Note: Most of us have used several the flightsims before we settle on one that we prefer (others use two of more sims for different types of flying). The flightsim that works best for me may not work so well for someone else, and I totally respect the choices of others. I'm not trying to win anyone over to Prepar3D, but just trying to explain why Prepar3D is the flightsim that works the best for me . . . along with a bit about my journey getting to this point.

Please understand that any comparisons to other flightsims are just my opinions, which are based on my personal feelings from using these sims. I am not bashing other sims, as they all have their strengths and weaknesses. In all my years of virtual flight, I have never found a flightsim that is perfect, so if you prefer another sim over Prepar3D, that is totally fine.

A2A Cessna ready for takeoff at Honolulu International Airport

From the day I first began beta testing Flight in early 2012, it remained my primary flightsim for nearly two years. It may be difficult for some to understand why I kept using Flight . . . after all, it had been canceled only a few months after release, and it lacked a lot of features found in the "more serious" flightsims. My reasons were pretty simple: my gaming computer was pretty outdated at that time, and I just loved the immersiveness of flying in Flight. If my previous PC had been able to run FSX a bit better, I probably would have stayed with that sim. But Flight ran very well on my older PC and, during that time period, it gave me the best FEELING of flying of any sim that I owned.

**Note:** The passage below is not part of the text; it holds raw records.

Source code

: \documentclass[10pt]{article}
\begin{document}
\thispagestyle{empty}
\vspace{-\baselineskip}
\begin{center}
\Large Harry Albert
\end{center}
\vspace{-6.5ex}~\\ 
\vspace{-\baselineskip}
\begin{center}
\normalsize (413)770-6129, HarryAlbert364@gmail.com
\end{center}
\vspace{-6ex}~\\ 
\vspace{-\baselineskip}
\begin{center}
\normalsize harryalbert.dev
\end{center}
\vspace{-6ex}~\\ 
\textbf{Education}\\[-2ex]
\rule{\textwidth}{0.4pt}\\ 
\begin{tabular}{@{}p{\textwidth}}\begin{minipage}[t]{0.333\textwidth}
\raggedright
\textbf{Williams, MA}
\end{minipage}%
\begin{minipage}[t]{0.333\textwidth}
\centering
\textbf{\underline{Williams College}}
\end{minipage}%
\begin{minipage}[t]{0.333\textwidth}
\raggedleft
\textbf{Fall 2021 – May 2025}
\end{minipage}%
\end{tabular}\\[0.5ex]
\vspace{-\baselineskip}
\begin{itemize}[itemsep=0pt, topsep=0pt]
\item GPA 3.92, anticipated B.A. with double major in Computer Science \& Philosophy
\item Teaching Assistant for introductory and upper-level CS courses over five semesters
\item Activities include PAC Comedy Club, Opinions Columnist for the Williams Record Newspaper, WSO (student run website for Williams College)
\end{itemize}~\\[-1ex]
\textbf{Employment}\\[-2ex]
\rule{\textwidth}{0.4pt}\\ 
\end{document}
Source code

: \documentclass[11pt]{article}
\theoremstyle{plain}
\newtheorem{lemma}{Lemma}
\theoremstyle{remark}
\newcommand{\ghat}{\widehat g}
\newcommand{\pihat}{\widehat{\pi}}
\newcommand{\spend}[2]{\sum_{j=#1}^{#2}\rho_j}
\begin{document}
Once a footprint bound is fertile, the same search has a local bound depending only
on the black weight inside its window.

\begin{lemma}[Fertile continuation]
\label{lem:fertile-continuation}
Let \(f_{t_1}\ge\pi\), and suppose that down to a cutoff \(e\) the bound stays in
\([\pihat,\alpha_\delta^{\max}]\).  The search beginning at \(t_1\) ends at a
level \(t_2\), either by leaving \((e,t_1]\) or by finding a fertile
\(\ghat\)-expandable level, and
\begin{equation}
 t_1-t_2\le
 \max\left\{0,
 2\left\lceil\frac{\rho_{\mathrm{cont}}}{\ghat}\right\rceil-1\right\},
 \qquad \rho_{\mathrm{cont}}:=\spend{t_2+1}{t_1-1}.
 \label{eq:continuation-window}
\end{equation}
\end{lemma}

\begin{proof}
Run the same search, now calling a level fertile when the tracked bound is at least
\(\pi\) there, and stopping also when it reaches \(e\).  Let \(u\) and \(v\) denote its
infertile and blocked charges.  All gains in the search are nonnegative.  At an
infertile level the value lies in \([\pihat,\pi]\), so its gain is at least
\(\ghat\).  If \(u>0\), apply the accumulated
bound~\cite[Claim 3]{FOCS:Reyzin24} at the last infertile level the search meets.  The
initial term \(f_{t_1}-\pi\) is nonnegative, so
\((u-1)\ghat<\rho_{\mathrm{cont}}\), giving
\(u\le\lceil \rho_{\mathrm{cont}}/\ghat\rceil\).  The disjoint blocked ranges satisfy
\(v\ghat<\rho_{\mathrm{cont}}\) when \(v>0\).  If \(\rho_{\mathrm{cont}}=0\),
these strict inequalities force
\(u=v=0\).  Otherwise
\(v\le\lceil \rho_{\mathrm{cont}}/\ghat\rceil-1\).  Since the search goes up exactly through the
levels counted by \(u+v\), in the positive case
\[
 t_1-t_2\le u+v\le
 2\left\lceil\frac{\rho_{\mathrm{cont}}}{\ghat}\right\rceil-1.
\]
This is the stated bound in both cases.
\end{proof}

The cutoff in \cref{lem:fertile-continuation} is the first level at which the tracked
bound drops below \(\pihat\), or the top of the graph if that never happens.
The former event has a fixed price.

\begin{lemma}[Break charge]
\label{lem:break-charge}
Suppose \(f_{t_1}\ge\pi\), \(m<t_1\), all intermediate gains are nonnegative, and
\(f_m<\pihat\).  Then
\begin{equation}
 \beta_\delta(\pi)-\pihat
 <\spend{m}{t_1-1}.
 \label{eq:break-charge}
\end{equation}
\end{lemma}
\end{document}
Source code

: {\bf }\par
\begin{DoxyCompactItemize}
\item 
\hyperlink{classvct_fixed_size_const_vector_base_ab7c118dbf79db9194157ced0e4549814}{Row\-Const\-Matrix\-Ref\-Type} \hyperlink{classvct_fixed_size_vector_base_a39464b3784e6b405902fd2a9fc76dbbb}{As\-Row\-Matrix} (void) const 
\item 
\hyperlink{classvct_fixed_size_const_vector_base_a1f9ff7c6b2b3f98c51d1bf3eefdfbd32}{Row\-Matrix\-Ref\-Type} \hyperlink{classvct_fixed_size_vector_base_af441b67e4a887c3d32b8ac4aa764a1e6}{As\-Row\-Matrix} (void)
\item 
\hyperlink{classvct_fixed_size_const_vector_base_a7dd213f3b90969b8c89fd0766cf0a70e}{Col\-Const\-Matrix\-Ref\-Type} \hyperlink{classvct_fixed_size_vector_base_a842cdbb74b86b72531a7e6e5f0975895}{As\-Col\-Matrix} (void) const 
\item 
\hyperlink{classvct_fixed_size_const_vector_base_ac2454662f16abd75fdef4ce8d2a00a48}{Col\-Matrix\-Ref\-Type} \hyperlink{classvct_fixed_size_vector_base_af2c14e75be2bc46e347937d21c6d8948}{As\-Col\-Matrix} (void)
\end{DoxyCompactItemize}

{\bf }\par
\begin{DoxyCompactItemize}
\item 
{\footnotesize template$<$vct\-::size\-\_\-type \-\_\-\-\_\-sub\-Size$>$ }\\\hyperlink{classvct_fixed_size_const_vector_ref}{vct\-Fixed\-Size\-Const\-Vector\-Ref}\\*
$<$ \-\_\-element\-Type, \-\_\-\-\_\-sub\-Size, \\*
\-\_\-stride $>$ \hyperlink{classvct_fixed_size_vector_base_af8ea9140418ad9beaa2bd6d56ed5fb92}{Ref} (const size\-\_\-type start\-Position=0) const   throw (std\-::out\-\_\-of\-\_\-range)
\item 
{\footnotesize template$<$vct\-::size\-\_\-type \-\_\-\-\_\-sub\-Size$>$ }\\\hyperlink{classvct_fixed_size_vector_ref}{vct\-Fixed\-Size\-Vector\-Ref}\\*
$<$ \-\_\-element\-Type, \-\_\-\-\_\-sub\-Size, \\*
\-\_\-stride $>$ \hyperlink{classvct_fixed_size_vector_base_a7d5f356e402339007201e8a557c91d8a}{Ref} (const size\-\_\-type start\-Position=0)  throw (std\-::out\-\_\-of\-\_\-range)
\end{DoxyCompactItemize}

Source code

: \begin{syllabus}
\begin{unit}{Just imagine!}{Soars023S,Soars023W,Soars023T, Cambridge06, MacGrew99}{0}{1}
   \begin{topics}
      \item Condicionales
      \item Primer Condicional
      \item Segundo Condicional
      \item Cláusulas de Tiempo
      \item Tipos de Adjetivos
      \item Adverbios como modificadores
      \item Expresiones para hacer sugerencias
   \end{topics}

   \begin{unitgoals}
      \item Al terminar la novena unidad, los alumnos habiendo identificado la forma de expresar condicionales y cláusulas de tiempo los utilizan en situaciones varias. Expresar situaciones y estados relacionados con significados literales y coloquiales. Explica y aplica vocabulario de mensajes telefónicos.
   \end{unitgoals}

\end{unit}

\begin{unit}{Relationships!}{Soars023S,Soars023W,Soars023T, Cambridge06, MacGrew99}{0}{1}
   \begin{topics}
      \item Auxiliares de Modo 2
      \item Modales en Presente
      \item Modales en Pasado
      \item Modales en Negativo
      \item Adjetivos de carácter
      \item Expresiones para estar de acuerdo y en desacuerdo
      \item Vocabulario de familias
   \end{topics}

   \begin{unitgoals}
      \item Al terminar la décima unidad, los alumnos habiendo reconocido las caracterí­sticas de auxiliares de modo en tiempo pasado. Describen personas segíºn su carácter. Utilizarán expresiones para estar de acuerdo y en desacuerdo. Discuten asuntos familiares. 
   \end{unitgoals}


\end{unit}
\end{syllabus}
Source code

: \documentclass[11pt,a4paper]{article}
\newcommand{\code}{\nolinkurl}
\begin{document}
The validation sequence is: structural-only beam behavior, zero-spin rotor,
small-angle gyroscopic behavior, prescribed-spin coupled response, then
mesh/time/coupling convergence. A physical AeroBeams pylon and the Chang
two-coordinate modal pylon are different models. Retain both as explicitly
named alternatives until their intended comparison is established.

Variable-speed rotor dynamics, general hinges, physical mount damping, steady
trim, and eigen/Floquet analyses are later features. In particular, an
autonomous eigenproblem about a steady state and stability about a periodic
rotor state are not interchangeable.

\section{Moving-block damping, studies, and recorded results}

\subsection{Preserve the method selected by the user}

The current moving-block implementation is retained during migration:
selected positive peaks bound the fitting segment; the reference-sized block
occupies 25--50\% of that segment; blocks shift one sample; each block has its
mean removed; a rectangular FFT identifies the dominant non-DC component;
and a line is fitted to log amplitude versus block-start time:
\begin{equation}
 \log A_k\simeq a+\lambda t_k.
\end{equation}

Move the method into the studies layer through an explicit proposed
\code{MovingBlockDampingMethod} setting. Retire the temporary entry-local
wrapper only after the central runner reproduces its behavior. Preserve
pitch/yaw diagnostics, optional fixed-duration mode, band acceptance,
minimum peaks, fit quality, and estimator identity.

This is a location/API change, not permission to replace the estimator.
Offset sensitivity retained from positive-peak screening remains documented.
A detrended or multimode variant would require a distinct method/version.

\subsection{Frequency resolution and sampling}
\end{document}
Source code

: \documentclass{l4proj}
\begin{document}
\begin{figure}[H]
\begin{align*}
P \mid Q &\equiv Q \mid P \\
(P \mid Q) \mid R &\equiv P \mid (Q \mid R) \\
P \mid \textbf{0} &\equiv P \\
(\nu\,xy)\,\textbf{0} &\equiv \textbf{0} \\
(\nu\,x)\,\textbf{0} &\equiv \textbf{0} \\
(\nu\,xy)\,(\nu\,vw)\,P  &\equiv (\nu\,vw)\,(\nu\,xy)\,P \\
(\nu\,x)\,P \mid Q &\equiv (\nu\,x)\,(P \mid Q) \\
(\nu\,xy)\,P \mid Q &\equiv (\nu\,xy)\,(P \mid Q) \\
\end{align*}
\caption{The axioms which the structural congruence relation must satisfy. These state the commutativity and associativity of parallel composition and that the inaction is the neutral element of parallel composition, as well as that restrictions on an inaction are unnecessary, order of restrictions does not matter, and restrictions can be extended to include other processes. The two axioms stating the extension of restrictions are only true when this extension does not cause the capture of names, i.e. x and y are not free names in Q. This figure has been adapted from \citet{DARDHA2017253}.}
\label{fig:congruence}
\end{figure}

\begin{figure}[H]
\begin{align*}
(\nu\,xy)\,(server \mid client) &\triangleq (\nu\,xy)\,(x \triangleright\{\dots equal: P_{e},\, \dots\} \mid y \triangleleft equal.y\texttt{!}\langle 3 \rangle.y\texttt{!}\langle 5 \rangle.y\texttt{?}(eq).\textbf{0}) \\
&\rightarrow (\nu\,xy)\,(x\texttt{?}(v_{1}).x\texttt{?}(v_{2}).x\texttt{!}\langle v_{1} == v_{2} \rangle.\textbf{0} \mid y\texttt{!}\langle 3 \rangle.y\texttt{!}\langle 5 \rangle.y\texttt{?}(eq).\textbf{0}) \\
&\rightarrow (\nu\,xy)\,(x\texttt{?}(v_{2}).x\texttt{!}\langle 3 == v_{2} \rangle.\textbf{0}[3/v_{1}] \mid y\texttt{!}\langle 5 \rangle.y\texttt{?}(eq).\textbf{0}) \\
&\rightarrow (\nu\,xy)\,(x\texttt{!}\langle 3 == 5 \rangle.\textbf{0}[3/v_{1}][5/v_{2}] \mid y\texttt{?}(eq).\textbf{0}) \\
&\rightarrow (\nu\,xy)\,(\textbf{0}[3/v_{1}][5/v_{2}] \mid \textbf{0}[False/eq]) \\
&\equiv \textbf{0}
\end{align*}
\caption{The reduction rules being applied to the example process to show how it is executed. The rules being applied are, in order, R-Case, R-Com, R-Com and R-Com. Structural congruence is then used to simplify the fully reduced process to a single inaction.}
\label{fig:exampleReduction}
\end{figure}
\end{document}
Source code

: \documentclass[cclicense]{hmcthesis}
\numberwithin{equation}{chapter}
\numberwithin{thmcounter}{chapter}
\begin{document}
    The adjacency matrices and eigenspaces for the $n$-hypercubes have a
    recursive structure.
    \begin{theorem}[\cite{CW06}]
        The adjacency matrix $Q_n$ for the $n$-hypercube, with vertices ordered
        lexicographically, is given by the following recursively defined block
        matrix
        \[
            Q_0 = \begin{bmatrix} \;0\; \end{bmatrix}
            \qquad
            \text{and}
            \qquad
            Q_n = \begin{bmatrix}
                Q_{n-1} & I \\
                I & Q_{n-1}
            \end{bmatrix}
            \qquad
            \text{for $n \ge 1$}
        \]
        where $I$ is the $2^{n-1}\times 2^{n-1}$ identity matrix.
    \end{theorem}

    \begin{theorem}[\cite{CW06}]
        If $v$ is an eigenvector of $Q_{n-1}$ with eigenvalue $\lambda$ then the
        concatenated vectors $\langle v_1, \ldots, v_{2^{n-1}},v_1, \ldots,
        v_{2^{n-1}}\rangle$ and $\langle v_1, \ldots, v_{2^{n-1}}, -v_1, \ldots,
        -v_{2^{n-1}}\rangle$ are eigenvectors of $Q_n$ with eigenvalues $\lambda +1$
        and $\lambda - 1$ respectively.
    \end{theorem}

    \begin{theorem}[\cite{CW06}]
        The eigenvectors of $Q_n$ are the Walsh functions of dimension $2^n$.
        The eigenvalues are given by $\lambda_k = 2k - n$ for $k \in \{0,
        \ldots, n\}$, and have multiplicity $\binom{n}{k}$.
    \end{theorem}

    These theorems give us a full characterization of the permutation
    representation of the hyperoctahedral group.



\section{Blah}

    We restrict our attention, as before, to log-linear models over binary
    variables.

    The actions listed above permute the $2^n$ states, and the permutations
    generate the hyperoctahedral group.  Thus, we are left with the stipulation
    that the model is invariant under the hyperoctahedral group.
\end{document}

As much as I enjoyed the feeling of flying that Flight gave me, I had originally hoped that Flight would be the next FSX (FSXI?), but that was never going to happen. MS Flight was just missing too many things (like AI traffic, ATC, Flight Plans, Global Scenery, and Real World Weather) . . . and I missed all those things. So, in late August of 2013, after my new gaming computer arrived, I decided to make the move to a more advanced flightsim. I briefly considered installing my copy of FSX, but I knew that I would have to spend untold hours tweaking FSX, just to get it running somewhat ok . . . and I would have likely still been disappointed in the end (and just uninstall it). The other factor was that I was looking for a long-term flightsim and it just didn't make sense to invest in a what had become an outdated sim. (FSX was released in August 2006 and its last update, FSX: Acceleration was released in November 2007.) Plus it was pretty clear that Microsoft had no interest in releasing a sequel.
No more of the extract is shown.